Beyond the tree setting, the paper connects the coupling to sampling k‑colourings of sparse random graphs G(n, d/n) with expected degree d and k < d. Locally, such graphs resemble d‑ary trees, so the same coupling can be embedded into a Markov chain that samples colourings. The authors show that the chain mixes rapidly when k > 3d / ln d, providing a simple and efficient algorithm for approximate uniform sampling in a regime where previous algorithms required stronger conditions (often k ≥ d).

The structure of the paper is as follows:

  • Section 1 introduces the broadcasting model, defines reconstruction, and reviews known threshold results.
  • Section 2 formalises the notion of a coupling and explains why a local, deterministic mapping is desirable from a combinatorial perspective.
  • Section 3 presents the coupling algorithm, detailing the safe‑zone construction and the re‑assignment rule, and proves its correctness.
  • Section 4 contains the contraction analysis, establishing that the expected disagreement probability contracts by a factor < 1 whenever k > 3d / ln d.
  • Section 5 extends the technique to sparse random graphs, describes the induced Markov chain, and proves rapid mixing.
  • Section 6 discusses implications, possible extensions to other broadcast models (e.g., Potts or Ising), and open problems such as tightening the constant 3 or handling irregular trees.

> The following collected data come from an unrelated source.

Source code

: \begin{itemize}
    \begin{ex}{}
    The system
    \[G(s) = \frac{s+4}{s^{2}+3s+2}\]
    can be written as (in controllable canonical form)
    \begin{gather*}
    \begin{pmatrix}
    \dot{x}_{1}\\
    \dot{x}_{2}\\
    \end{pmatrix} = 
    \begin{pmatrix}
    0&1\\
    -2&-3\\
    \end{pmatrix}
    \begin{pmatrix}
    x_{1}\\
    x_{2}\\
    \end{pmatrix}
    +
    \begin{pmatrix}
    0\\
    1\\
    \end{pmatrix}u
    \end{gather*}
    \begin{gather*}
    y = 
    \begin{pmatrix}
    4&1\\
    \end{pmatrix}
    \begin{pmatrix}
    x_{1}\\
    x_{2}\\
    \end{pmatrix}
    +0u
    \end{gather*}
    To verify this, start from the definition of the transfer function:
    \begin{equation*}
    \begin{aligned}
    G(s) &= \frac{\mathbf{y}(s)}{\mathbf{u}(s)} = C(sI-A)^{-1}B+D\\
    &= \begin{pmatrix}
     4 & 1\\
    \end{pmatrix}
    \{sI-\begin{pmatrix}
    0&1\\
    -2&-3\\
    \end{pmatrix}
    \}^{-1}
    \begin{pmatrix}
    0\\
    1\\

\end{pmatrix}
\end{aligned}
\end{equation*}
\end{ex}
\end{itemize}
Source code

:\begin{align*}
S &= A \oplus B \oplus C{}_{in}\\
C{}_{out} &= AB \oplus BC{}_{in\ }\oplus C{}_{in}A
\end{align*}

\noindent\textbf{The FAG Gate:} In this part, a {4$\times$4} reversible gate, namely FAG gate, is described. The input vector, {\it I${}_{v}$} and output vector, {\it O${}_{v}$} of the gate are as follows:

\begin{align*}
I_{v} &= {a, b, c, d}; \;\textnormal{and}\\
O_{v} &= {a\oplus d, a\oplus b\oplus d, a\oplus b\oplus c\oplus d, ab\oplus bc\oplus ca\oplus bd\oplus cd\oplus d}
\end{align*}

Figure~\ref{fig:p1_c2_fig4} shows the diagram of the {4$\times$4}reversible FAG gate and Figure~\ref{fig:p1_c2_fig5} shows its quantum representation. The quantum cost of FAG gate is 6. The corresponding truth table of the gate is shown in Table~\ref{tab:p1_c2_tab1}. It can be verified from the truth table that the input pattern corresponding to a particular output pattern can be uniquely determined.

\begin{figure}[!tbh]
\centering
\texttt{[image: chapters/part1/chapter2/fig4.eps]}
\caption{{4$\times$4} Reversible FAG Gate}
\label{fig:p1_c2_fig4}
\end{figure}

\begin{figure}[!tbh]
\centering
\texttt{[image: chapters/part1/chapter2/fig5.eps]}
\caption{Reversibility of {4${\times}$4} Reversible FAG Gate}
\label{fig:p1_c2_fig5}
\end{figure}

In summary, the paper delivers a purely combinatorial proof that the reconstruction threshold on d‑ary trees lies at Θ(d / ln d) by exhibiting an explicit, locally defined coupling that works for k > 3d / ln d. This bridges the gap between probabilistic threshold results and constructive algorithmic methods, and it yields practical sampling algorithms for colourings of sparse random graphs in a previously inaccessible parameter range.